Twenty-First Century Formalism
Formalism is one of the most widely applied but misunderstood features of law. Embroiled in a series of conflicts over the course of the twentieth century, formalism’s meaning has become confused as formalism has been enlisted by both proponents and opponents of specific legal methodologies. For some, it has simply become an epithet used to describe virtually anything they dislike in legal thinking. Used often and inconsistently as a stand-in (and frequently a straw-man), formalism’s distinct identity has been lost, its meaning merged with whatever methodology it is being used to support or attack.
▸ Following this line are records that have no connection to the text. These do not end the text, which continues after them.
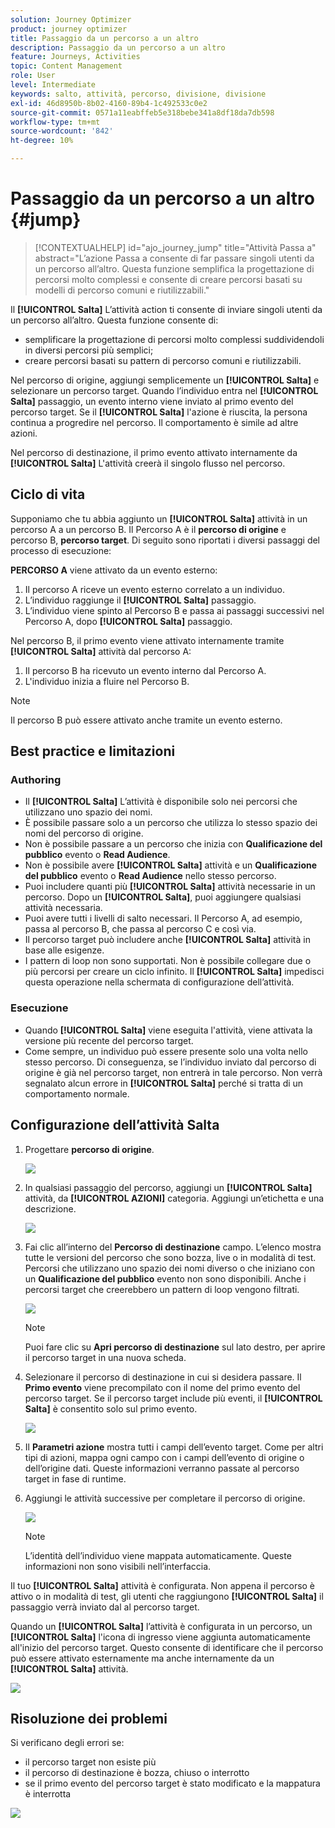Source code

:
 ```yaml
---
solution: Journey Optimizer
product: journey optimizer
title: Passaggio da un percorso a un altro
description: Passaggio da un percorso a un altro
feature: Journeys, Activities
topic: Content Management
role: User
level: Intermediate
keywords: salto, attività, percorso, divisione, divisione
exl-id: 46d8950b-8b02-4160-89b4-1c492533c0e2
source-git-commit: 0571a11eabffeb5e318bebe341a8df18da7db598
workflow-type: tm+mt
source-wordcount: '842'
ht-degree: 10%

---
```


# Passaggio da un percorso a un altro {#jump}

>[!CONTEXTUALHELP]
>id="ajo_journey_jump"
>title="Attività Passa a"
>abstract="L’azione Passa a consente di far passare singoli utenti da un percorso all’altro. Questa funzione semplifica la progettazione di percorsi molto complessi e consente di creare percorsi basati su modelli di percorso comuni e riutilizzabili."

Il **[!UICONTROL Salta]** L’attività action ti consente di inviare singoli utenti da un percorso all’altro. Questa funzione consente di:

* semplificare la progettazione di percorsi molto complessi suddividendoli in diversi percorsi più semplici;
* creare percorsi basati su pattern di percorso comuni e riutilizzabili.

Nel percorso di origine, aggiungi semplicemente un **[!UICONTROL Salta]** e selezionare un percorso target. Quando l’individuo entra nel **[!UICONTROL Salta]** passaggio, un evento interno viene inviato al primo evento del percorso target. Se il **[!UICONTROL Salta]** l&#39;azione è riuscita, la persona continua a progredire nel percorso. Il comportamento è simile ad altre azioni.

Nel percorso di destinazione, il primo evento attivato internamente da **[!UICONTROL Salta]** L&#39;attività creerà il singolo flusso nel percorso.

## Ciclo di vita

Supponiamo che tu abbia aggiunto un **[!UICONTROL Salta]** attività in un percorso A a un percorso B. Il Percorso A è il **percorso di origine** e percorso B, **percorso target**.
Di seguito sono riportati i diversi passaggi del processo di esecuzione:

**PERCORSO A** viene attivato da un evento esterno:

1. Il percorso A riceve un evento esterno correlato a un individuo.
1. L’individuo raggiunge il **[!UICONTROL Salta]** passaggio.
1. L’individuo viene spinto al Percorso B e passa ai passaggi successivi nel Percorso A, dopo **[!UICONTROL Salta]** passaggio.

Nel percorso B, il primo evento viene attivato internamente tramite **[!UICONTROL Salta]** attività dal percorso A:

1. Il percorso B ha ricevuto un evento interno dal Percorso A.
1. L&#39;individuo inizia a fluire nel Percorso B.

>[!NOTE]
>
>Il percorso B può essere attivato anche tramite un evento esterno.

## Best practice e limitazioni

### Authoring

* Il **[!UICONTROL Salta]** L’attività è disponibile solo nei percorsi che utilizzano uno spazio dei nomi.
* È possibile passare solo a un percorso che utilizza lo stesso spazio dei nomi del percorso di origine.
* Non è possibile passare a un percorso che inizia con **Qualificazione del pubblico** evento o **Read Audience**.
* Non è possibile avere **[!UICONTROL Salta]** attività e un **Qualificazione del pubblico** evento o **Read Audience** nello stesso percorso.
* Puoi includere quanti più **[!UICONTROL Salta]** attività necessarie in un percorso. Dopo un **[!UICONTROL Salta]**, puoi aggiungere qualsiasi attività necessaria.
* Puoi avere tutti i livelli di salto necessari. Il Percorso A, ad esempio, passa al percorso B, che passa al percorso C e così via.
* Il percorso target può includere anche **[!UICONTROL Salta]** attività in base alle esigenze.
* I pattern di loop non sono supportati. Non è possibile collegare due o più percorsi per creare un ciclo infinito. Il **[!UICONTROL Salta]** impedisci questa operazione nella schermata di configurazione dell’attività.

### Esecuzione

* Quando **[!UICONTROL Salta]** viene eseguita l&#39;attività, viene attivata la versione più recente del percorso target.
* Come sempre, un individuo può essere presente solo una volta nello stesso percorso. Di conseguenza, se l’individuo inviato dal percorso di origine è già nel percorso target, non entrerà in tale percorso. Non verrà segnalato alcun errore in **[!UICONTROL Salta]** perché si tratta di un comportamento normale.

## Configurazione dell’attività Salta

1. Progettare **percorso di origine**.

   ![](assets/jump1.png)

1. In qualsiasi passaggio del percorso, aggiungi un **[!UICONTROL Salta]** attività, da **[!UICONTROL AZIONI]** categoria. Aggiungi un’etichetta e una descrizione.

   ![](assets/jump2.png)

1. Fai clic all’interno del **Percorso di destinazione** campo.
L’elenco mostra tutte le versioni del percorso che sono bozza, live o in modalità di test. Percorsi che utilizzano uno spazio dei nomi diverso o che iniziano con un **Qualificazione del pubblico** evento non sono disponibili. Anche i percorsi target che creerebbero un pattern di loop vengono filtrati.

   ![](assets/jump3.png)

   >[!NOTE]
   >
   >Puoi fare clic su **Apri percorso di destinazione** sul lato destro, per aprire il percorso target in una nuova scheda.

1. Selezionare il percorso di destinazione in cui si desidera passare.
Il **Primo evento** viene precompilato con il nome del primo evento del percorso target. Se il percorso target include più eventi, il **[!UICONTROL Salta]** è consentito solo sul primo evento.

   ![](assets/jump4.png)

1. Il **Parametri azione** mostra tutti i campi dell’evento target. Come per altri tipi di azioni, mappa ogni campo con i campi dell’evento di origine o dell’origine dati. Queste informazioni verranno passate al percorso target in fase di runtime.
1. Aggiungi le attività successive per completare il percorso di origine.

   ![](assets/jump5.png)


   >[!NOTE]
   >
   >L’identità dell’individuo viene mappata automaticamente. Queste informazioni non sono visibili nell’interfaccia.

Il tuo **[!UICONTROL Salta]** attività è configurata. Non appena il percorso è attivo o in modalità di test, gli utenti che raggiungono **[!UICONTROL Salta]** il passaggio verrà inviato dal al percorso target.

Quando un **[!UICONTROL Salta]** l’attività è configurata in un percorso, un **[!UICONTROL Salta]** l&#39;icona di ingresso viene aggiunta automaticamente all&#39;inizio del percorso target. Questo consente di identificare che il percorso può essere attivato esternamente ma anche internamente da un **[!UICONTROL Salta]** attività.

![](assets/jump7.png)

## Risoluzione dei problemi

Si verificano degli errori se:
* il percorso target non esiste più
* il percorso di destinazione è bozza, chiuso o interrotto
* se il primo evento del percorso target è stato modificato e la mappatura è interrotta

![](assets/jump6.png)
This paper seeks to separate formalism from those debates, identifying formalism for what it is: a commitment to form in legal thinking. Form is critical to understanding law; because law is a shared enterprise, it can only be understood and applied as it exists in some form. Formalism recognizes the form-bound nature of law and expands on that recognition by engaging with law in its various forms rather than as an abstraction.
The paper makes three main contributions to understanding formalism: First, it provides a modern definition of formalism, separating it from confusion over formalism caused by its invocation in a series of debates over law in the twentieth century. Second, it describes how formalism operates in methodologies and contexts beyond textualism and originalism, the two methodologies with which formalism is usually identified. Third, it explores the power of formalism beyond its value in determining the content of law. The form of law is what drives the various ways the law categorizes conduct, and law’s categories in turn give meaning to conduct beyond just the application of enforceable legal constraints. It is time for us to bring formalism into the twenty-first century and recognize it for its distinct role in understanding law and legal institutions.